Exercise aim
Below this line is a set of entries; quote exactly the lines from the line that contains "Buttons - Events: onHover, onClick (f8)" to the line that contains "You can publish", both lines included.

(Records from a data source)

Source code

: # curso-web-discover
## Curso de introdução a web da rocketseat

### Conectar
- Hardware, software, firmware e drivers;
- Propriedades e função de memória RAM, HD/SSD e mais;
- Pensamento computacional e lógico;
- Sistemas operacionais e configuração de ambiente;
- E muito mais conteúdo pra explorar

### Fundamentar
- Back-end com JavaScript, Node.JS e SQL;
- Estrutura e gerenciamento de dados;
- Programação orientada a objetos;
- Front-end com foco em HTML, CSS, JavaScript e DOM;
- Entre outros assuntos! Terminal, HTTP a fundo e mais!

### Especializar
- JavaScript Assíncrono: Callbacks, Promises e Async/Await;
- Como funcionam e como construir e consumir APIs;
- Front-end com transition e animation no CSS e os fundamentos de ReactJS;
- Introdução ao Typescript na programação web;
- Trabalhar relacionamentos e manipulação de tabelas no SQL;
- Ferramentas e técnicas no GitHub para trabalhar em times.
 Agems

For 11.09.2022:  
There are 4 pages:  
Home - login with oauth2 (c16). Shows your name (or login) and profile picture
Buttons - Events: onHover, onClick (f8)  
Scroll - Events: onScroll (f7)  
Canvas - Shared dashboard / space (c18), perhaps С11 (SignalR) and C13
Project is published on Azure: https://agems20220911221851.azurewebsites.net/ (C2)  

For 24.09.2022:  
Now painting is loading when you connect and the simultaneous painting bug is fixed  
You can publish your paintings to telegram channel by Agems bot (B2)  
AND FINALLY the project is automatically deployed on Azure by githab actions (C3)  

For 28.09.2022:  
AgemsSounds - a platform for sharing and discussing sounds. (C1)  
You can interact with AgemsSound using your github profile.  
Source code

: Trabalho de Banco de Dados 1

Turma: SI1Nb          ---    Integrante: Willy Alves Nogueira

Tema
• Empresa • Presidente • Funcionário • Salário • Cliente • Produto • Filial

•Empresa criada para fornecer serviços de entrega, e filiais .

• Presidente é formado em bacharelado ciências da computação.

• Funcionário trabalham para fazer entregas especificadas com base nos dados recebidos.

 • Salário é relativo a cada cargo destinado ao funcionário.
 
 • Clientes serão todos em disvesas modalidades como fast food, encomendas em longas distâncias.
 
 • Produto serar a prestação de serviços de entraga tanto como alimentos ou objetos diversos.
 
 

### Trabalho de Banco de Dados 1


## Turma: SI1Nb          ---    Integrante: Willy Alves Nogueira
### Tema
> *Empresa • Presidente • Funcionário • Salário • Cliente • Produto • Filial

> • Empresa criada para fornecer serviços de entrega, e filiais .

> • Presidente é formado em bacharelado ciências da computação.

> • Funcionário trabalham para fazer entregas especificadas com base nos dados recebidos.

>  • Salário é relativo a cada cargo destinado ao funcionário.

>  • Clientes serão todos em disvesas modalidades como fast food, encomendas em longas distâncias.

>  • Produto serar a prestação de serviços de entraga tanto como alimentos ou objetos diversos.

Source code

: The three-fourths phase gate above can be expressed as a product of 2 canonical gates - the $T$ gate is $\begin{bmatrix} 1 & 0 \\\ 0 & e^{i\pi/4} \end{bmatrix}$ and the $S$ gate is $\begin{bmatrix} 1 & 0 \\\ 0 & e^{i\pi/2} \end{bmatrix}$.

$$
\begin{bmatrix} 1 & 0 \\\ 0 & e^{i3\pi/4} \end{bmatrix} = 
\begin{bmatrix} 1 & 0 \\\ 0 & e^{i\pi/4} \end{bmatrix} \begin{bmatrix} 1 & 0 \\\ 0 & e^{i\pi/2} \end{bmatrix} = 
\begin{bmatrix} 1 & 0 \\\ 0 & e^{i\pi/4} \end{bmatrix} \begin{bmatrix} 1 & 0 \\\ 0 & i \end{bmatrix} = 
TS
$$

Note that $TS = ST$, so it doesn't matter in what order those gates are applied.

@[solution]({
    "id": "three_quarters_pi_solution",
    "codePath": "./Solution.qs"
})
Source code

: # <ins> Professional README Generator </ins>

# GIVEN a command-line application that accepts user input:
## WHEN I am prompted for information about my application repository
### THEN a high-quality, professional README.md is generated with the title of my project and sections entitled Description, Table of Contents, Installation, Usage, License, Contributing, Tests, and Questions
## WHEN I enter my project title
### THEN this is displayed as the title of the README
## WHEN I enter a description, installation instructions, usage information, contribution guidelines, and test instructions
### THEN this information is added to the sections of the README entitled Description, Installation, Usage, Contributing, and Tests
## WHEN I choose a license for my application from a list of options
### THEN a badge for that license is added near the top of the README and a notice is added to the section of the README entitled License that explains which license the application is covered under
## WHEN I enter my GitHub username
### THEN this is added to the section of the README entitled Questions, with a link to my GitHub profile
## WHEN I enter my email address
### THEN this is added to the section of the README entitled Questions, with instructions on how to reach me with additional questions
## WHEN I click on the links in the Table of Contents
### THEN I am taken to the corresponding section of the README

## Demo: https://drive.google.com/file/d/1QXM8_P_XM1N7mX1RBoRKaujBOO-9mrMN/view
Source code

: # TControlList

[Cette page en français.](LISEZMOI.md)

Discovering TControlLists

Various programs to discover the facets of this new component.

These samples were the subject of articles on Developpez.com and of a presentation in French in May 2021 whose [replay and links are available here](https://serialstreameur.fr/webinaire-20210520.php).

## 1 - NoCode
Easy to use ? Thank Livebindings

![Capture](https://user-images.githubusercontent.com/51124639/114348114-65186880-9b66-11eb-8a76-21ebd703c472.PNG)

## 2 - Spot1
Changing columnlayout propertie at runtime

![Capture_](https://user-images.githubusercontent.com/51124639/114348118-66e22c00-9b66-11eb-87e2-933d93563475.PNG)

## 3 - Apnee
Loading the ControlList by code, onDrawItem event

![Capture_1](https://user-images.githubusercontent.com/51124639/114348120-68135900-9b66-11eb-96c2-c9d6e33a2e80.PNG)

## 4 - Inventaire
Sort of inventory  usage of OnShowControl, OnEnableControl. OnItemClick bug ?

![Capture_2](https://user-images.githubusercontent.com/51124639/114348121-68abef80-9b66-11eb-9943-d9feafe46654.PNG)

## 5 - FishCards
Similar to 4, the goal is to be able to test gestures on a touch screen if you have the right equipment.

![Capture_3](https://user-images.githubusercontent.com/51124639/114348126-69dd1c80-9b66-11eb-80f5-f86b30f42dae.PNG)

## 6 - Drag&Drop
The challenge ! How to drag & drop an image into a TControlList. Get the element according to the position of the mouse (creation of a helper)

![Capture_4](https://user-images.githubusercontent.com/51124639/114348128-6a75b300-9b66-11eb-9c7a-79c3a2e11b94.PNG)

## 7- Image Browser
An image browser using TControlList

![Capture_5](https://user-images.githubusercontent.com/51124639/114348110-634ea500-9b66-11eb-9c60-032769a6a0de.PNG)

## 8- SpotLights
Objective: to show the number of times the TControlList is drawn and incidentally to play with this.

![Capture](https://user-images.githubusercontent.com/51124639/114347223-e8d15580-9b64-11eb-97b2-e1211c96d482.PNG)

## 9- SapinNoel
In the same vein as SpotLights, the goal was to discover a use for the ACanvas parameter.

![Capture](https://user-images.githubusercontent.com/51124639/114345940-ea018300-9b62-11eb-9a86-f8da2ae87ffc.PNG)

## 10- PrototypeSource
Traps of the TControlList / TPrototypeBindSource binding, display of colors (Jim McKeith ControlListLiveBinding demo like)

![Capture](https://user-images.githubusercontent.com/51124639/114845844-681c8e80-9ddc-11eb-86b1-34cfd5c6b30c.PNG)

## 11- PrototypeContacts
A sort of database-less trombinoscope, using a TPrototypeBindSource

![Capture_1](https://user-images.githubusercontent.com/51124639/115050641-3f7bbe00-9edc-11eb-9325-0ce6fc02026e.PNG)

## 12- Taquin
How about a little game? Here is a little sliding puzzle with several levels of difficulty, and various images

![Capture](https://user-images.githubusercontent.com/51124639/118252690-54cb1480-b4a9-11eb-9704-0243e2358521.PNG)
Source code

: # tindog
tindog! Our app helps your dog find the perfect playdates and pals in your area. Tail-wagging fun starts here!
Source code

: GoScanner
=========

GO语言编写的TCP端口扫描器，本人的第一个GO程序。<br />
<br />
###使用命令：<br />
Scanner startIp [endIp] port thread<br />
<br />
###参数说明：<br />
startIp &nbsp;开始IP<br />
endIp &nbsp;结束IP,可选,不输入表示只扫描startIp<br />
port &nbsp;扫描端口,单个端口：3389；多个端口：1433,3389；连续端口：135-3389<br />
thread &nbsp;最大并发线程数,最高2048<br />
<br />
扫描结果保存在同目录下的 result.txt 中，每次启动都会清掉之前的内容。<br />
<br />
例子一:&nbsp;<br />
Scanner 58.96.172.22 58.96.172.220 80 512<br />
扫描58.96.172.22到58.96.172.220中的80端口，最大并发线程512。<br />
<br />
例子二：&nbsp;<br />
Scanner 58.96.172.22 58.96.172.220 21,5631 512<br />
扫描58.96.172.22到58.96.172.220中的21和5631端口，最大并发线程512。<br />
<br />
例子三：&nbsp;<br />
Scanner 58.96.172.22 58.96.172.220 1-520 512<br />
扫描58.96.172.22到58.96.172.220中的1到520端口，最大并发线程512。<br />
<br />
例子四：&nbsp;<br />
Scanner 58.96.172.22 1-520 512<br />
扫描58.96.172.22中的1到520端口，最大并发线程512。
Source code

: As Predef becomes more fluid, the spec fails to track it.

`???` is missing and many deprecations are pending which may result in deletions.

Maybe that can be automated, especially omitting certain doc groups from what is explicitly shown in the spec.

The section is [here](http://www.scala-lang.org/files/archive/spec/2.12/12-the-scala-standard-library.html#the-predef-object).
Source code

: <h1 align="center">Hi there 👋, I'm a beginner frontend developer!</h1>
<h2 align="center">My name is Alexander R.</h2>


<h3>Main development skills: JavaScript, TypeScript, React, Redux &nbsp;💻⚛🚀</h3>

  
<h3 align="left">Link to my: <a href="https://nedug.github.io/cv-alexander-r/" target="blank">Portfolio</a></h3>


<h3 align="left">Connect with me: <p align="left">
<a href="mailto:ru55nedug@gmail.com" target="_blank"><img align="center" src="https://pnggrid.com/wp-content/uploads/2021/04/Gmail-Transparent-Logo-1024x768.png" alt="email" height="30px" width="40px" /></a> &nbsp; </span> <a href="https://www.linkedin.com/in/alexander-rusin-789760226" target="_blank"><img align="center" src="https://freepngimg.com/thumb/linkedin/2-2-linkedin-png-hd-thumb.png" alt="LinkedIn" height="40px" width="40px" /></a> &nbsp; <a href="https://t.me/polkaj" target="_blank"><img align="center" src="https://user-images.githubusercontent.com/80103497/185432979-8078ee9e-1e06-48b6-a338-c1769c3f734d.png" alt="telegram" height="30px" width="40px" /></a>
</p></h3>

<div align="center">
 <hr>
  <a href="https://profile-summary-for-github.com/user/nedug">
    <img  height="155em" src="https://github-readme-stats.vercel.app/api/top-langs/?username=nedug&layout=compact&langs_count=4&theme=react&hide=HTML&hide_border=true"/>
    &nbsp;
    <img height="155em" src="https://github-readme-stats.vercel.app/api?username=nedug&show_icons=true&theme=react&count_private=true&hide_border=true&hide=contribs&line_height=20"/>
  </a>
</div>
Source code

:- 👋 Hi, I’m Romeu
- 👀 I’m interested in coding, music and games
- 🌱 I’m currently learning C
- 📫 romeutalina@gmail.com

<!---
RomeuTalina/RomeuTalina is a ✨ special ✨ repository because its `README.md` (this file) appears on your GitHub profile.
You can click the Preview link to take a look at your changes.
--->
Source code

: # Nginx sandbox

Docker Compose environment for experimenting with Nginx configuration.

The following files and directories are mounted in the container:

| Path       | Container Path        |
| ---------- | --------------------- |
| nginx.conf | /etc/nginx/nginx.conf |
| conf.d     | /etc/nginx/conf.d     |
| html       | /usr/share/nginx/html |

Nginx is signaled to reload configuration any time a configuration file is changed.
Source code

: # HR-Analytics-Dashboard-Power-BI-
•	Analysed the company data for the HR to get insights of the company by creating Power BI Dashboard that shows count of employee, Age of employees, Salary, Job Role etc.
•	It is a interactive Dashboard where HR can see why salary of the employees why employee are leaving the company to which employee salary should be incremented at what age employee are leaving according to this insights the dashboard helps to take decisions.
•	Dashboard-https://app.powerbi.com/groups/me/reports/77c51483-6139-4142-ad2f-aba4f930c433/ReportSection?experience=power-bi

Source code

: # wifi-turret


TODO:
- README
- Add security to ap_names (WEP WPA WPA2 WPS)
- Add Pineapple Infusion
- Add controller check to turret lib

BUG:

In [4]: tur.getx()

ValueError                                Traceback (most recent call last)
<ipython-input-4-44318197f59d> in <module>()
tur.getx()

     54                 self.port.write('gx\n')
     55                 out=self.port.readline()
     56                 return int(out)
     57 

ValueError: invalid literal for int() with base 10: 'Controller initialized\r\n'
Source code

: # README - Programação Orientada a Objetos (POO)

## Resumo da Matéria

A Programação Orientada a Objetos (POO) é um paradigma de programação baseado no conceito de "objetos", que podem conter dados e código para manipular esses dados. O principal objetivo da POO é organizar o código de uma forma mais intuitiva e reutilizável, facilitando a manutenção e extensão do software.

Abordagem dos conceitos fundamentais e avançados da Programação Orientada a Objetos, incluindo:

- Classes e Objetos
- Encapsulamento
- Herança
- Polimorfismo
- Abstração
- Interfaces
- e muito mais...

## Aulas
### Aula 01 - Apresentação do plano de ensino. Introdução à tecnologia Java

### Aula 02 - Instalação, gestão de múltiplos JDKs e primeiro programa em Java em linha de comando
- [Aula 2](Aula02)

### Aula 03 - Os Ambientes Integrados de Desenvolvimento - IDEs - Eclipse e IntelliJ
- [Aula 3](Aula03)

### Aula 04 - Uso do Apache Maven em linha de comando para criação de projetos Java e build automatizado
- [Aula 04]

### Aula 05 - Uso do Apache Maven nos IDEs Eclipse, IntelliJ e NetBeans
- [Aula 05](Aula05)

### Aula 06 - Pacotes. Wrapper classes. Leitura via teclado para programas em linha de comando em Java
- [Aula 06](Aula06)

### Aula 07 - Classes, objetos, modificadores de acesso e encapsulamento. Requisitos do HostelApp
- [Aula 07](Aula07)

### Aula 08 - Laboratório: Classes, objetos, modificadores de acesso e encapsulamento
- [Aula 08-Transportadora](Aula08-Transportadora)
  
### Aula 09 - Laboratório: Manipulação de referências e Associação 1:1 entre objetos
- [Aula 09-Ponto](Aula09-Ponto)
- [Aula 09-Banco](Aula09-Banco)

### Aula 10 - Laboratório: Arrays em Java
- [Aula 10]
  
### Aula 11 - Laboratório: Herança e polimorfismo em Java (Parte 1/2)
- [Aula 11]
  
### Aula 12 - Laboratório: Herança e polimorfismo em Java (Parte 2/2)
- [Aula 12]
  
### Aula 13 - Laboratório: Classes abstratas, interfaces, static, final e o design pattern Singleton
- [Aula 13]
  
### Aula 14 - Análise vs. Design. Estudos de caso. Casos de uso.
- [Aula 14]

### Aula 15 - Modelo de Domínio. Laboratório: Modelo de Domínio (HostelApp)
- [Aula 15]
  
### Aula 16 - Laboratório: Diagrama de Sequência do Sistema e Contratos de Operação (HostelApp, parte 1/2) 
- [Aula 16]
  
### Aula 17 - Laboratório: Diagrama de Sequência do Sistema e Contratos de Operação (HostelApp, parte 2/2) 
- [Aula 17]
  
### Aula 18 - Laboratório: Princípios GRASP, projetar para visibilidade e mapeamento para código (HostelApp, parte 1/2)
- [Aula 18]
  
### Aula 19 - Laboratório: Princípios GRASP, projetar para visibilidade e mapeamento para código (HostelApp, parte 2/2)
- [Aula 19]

Written answer
Buttons - Events: onHover, onClick (f8)  
Scroll - Events: onScroll (f7)  
Canvas - Shared dashboard / space (c18), perhaps С11 (SignalR) and C13
Project is published on Azure: https://agems20220911221851.azurewebsites.net/ (C2)  

For 24.09.2022:  
Now painting is loading when you connect and the simultaneous painting bug is fixed  
You can publish your paintings to telegram channel by Agems bot (B2)  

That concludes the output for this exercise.